A film made in 1949 inspires more than $1.1m in ticket sales in a six-week London run — no wonder the industry is paying more attention to Secret Cinema. Wendy Mitchell talks to Future Cinema founder Fabien Riggall.
Speciality releasing in the UK is always tricky — even Cannes prize-winner Melancholia, by Lars von Trier, did not crack $1m. Yet Secret Cinema sold tickets totalling $950,000 (£600,000) for a library title whose audience members were not told in advance what they were seeing (it turned out to be Carol Reed’s 1949 The Third Man).
Secret Cinema is an amalgam of screening, fancy-dress party, interactive theatre and club night. The Third Man was the 17th and largest Secret Cinema offering in the UK, recreating in Clerkenwell, east London, locations such as the Casanova jazz club, police headquarters and a penicillin lab, allowing viewers to immerse themselves in the film’s world. There was also a Secret Restaurant in partnership with gastronomic landmark St John, and a store with partner Victorinox.
There is risk and big investment involved up front — The Third Man cost around $730,000 (£460,000) to stage. But it attracted 19,000 dedicated audience members in the six-week run in December and January. Secret Cinema founder Fabien Riggall says: “This audience is so loyal and committed to the idea of helping us create this world.
“Distributors are starting to see it, and starting to understand we took more money than Melancholia or Wuthering Heights,” Riggall notes. Parent company Future Cinema has already worked with the likes of Paramount to create high-profile concepts for the Watchmen launch, and more distributors are talking to Future Cinema about how they can create events around their own releases.
The Short answer
Riggall had worked in several entry-level film jobs before launching Future Shorts, which led to Future Cinema and Secret Cinema, in 2003. He had produced Jamie Rafn’s short She Loves Me, She Loves Me Not, and found the festival application process very distancing from audiences. Future Shorts launched that year with a short-film night in a club in Shepherds Bush Green, west London. He remembers: “People were talking passionately after the films, and that was the idea of social cinema, or a film festival that appeals to a slightly different audience.”
Nine years later Future Shorts is still going strong, offering the Future Shorts Festival as a quarterly package of films that can be shown at arts venues, cinemas or in living rooms. Since it was restructured in 2011, the festival runs in 150 global cities, including the likes of Kabul, with audiences of more than 25,000. Participating film-makers receive a one-off payment — typically around $670 (€500) — for the three-month license, and also a cut of the licenses sold to screening hosts (fees are scaled by the size of audience).

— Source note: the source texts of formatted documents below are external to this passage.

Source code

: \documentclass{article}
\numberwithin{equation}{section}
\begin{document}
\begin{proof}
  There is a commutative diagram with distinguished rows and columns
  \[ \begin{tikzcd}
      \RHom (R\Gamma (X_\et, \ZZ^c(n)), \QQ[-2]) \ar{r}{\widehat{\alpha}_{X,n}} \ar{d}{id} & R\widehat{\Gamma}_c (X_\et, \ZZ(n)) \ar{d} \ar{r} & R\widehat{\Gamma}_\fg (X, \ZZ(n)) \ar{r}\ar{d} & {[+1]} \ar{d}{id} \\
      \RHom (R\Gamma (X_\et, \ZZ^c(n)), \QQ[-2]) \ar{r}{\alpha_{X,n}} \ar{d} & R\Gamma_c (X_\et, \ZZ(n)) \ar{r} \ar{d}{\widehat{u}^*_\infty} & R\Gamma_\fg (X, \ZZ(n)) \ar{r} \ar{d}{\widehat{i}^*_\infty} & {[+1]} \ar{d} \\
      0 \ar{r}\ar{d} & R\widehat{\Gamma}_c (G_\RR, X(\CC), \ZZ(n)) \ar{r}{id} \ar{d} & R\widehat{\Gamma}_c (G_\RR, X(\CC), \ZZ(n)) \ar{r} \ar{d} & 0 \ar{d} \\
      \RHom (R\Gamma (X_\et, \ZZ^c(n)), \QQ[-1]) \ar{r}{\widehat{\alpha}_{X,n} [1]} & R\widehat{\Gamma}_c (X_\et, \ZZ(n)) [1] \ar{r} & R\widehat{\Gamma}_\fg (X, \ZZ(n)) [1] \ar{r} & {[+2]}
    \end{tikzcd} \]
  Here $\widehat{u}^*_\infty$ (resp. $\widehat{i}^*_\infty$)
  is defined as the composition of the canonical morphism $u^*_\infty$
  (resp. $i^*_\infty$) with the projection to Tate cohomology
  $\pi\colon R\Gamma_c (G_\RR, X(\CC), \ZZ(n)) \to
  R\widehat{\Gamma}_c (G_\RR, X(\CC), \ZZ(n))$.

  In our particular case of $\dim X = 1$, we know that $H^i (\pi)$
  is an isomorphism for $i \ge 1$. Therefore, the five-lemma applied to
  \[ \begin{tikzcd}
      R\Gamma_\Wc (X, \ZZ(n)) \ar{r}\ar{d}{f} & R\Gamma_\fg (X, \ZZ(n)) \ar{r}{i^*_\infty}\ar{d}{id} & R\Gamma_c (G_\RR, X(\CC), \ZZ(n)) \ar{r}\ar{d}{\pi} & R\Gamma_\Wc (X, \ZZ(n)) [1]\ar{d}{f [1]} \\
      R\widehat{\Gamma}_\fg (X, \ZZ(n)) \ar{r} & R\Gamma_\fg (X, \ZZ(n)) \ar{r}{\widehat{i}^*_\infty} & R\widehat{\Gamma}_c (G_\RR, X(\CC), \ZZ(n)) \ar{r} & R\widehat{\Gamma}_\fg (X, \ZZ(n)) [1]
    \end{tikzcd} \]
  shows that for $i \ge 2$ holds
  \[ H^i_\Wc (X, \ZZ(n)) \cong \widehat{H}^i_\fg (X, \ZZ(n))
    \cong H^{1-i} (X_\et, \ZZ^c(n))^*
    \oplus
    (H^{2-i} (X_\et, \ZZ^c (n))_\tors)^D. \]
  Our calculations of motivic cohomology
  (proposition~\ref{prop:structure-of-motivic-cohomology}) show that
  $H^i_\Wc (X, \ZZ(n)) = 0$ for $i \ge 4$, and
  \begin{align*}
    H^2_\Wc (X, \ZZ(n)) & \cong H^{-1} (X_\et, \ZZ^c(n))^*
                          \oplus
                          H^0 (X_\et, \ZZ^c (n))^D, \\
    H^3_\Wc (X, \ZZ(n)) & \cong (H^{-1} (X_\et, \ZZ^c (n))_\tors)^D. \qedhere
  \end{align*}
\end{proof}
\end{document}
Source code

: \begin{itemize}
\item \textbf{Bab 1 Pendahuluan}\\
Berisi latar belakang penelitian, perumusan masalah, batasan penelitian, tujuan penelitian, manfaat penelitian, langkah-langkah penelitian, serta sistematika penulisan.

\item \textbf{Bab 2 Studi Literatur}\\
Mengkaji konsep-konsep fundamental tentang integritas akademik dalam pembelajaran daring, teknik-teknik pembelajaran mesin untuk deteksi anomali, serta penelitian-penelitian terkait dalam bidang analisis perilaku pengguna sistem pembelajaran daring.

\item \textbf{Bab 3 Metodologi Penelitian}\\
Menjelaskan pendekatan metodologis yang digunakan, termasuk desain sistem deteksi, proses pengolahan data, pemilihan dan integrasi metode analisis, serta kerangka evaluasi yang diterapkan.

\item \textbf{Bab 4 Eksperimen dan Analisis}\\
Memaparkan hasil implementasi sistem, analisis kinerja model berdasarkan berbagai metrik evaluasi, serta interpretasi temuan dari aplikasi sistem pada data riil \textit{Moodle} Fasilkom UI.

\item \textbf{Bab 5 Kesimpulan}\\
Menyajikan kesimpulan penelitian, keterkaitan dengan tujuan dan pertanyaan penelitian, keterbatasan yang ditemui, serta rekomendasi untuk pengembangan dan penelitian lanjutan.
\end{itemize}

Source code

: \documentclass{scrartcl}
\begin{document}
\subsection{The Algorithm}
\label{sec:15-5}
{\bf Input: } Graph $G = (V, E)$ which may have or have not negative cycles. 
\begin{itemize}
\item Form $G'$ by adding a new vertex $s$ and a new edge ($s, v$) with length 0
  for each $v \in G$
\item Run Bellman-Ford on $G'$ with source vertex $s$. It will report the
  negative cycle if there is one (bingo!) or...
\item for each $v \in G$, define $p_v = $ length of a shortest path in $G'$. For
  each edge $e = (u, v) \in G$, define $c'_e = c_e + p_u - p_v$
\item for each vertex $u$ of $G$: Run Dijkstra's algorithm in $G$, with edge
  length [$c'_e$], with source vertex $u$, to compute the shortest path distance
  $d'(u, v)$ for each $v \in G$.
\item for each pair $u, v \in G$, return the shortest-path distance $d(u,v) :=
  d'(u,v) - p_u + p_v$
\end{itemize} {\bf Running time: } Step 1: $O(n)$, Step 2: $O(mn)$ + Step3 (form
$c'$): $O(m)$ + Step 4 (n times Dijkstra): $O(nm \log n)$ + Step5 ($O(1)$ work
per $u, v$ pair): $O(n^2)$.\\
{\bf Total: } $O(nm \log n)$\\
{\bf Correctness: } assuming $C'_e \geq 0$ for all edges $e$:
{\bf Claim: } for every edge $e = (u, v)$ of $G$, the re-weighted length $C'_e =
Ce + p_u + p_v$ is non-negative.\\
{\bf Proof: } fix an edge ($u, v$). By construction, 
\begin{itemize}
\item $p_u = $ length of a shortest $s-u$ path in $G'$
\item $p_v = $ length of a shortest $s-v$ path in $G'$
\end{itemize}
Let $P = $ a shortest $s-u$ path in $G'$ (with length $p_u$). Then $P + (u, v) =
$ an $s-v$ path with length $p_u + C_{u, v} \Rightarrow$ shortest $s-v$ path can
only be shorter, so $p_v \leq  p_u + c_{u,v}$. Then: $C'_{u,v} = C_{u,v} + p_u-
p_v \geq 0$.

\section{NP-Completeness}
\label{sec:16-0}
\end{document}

Future Shorts also offers shorts to view online and through commercial distribution deals with broadcasters, airlines and internet platforms.
Umbrella company Future Cinema also runs Secret Cinema and The Other Cinema, which will screen one film per month in non-traditional local venues. The company has 10 full-time staff, swelling to 150 during a Secret Cinema production.
Early Secret Cinema hits included The Warriors, Alien and Blade Runner. In summer 2011, the California tourism board enlisted Future Cinema to recreate California in London with screenings of Top Gun and The Lost Boys. The company tested the waters in New York in 2010 with a screening of Blow-Up, and expects further projects in the US soon. This spring, the company will launch Secret Screenings, working with distributors to offer “the ultimate preview screenings” to build word of mouth. “You get that audience to start Tweeting and sharing, and then when it comes to the first weekend, you can show that to the exhibitors,” Riggall says.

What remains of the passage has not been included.